Drift

The personal blog of Phoenix-based developer Josh Janusch

Using TCPDF to Handle PDF Form Overflows

One of the most difficult challenges I have faced was a project that required filling out PDF forms dynamically and automatically handling text that falls beyond the bounds of an input. The project was written in PHP and after numerous attempts at solving this issue, we managed to do it using TCPDF.

The Problem

Let's start off with the problem itself. The project itself was a large report creator that started as a way to generate dynamic reports based on a few dozen fields that the users had full control over. To do this, we utilized Twig templates using a recursive include method. We then fed this to wkhtmltopdf to convert the HTML to PDFs, sometimes 30-40 pages long.

The next phase of the project switched gears. We forked the editor, added dozens of new record types and input methods, and instead of generating PDFs, we had to fill out several PDFs filled with inputs. With this phase, we had to account for users entering far more text than fits into the PDF input and moving the overflow into supplemental pages.

Example of overflowing PDF content

This was far more trouble than we had bargained for.

Options

My first thought was somehow connecting the inputs of the PDF so that text automatically flows between them. This is possible through embedding Javascript in the PDF. Unfortunately, we could not modify the source documents and this wouldn't really work programmatically since it relies on keyup, or similar, events.

The next possibility was finding a tool that would take an input and say if it was too much. That would have helped, but it wouldn't help in moving the overflow to supplemental pages.

Another option was to measure each character width and manually measure it all. This might have worked to an extent. It would have been a ton of work (the client is creating reports in dozens of languages and the character set would be huge), but it showed promise.
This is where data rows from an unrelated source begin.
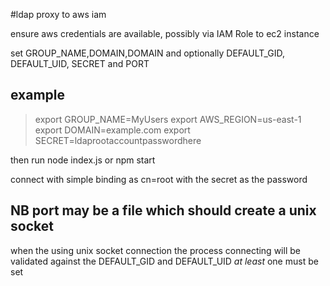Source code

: #ldap proxy to aws iam

ensure aws credentials are available, possibly via IAM Role to ec2 instance

set GROUP_NAME,DOMAIN,DOMAIN and optionally DEFAULT_GID, DEFAULT_UID, SECRET and PORT
## example
>  export GROUP_NAME=MyUsers
>  export AWS_REGION=us-east-1
>  export DOMAIN=example.com
>  export SECRET=ldaprootaccountpasswordhere

then run node index.js or npm start

connect with simple binding as cn=root with the secret as the password

## NB port may be a file which should create a unix socket
when the using unix socket connection the process connecting will be validated against
the DEFAULT_GID and DEFAULT_UID *at least* one must be set
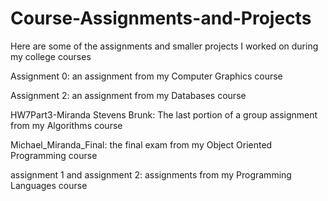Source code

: # Course-Assignments-and-Projects
Here are some of the assignments and smaller projects I worked on during my college courses

Assignment 0: an assignment from my Computer Graphics course

Assignment 2: an assignment from my Databases course

HW7Part3-Miranda Stevens Brunk: The last portion of a group assignment from my Algorithms course

Michael_Miranda_Final: the final exam from my Object Oriented Programming course

assignment 1 and assignment 2: assignments from my Programming Languages course
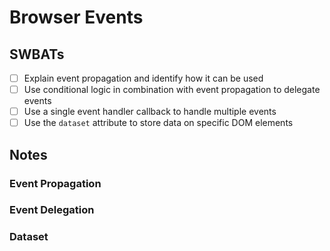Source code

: # Browser Events

## SWBATs
- [ ] Explain event propagation and identify how it can be used
- [ ] Use conditional logic in combination with event propagation to delegate events
- [ ] Use a single event handler callback to handle multiple events
- [ ] Use the `dataset` attribute to store data on specific DOM elements

## Notes

### Event Propagation

### Event Delegation

### Dataset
After investigation, however, we realized that kerning, line heights, line breaks, field padding, et al. would play into it. We determined it was highly unlikely we could handle all situations or do this method efficiently, so we moved on.

The final option was to calculate how large a set of text is and figure out if it fits and where it breaks. This seemed like the most fool-proof way so we went with it.

Finding A Way

This solution proved difficult. Few PHP libraries or command line tools have the ability to measure the height of text. We were already using wkhtmltopdf and PDFtk, so we first tried those. They were a no-go.

Next, we looked at PDFlib, a native PHP extension. This allowed me to half-accomplish the goal in a round-about way. I was able to create a temporary PDF that would let me set dimensions of a text field (called a textflow), put text into it, and move any remaining text into a second field. It worked, and it was fast. A 10 page overflow could be done in milliseconds. My prototype for this is no longer available, but it was based on the code found in PDFlib's documentation and was based around this:

do {  
    /* Fill the first column */
    $result = $p->fit_textflow($tf, $llx1, $lly1, $urx1, $ury1, $optlist);

    /* Fill the second column if we have more text*/
    if ($result != "_stop") {
        $result = $p->fit_textflow($tf, 
                    $llx2, $lly2, $urx2, $ury2, $optlist);
    }
} while ($result == "_boxfull" || $result == "_nextpage");

Sadly, this was a one-way street. You could input text, but there was no way to output the text in a specific textflow. So there was no way to figure out which text needed to be added to supplemental pages or even where to break the first field, just that it wasn't going to fit.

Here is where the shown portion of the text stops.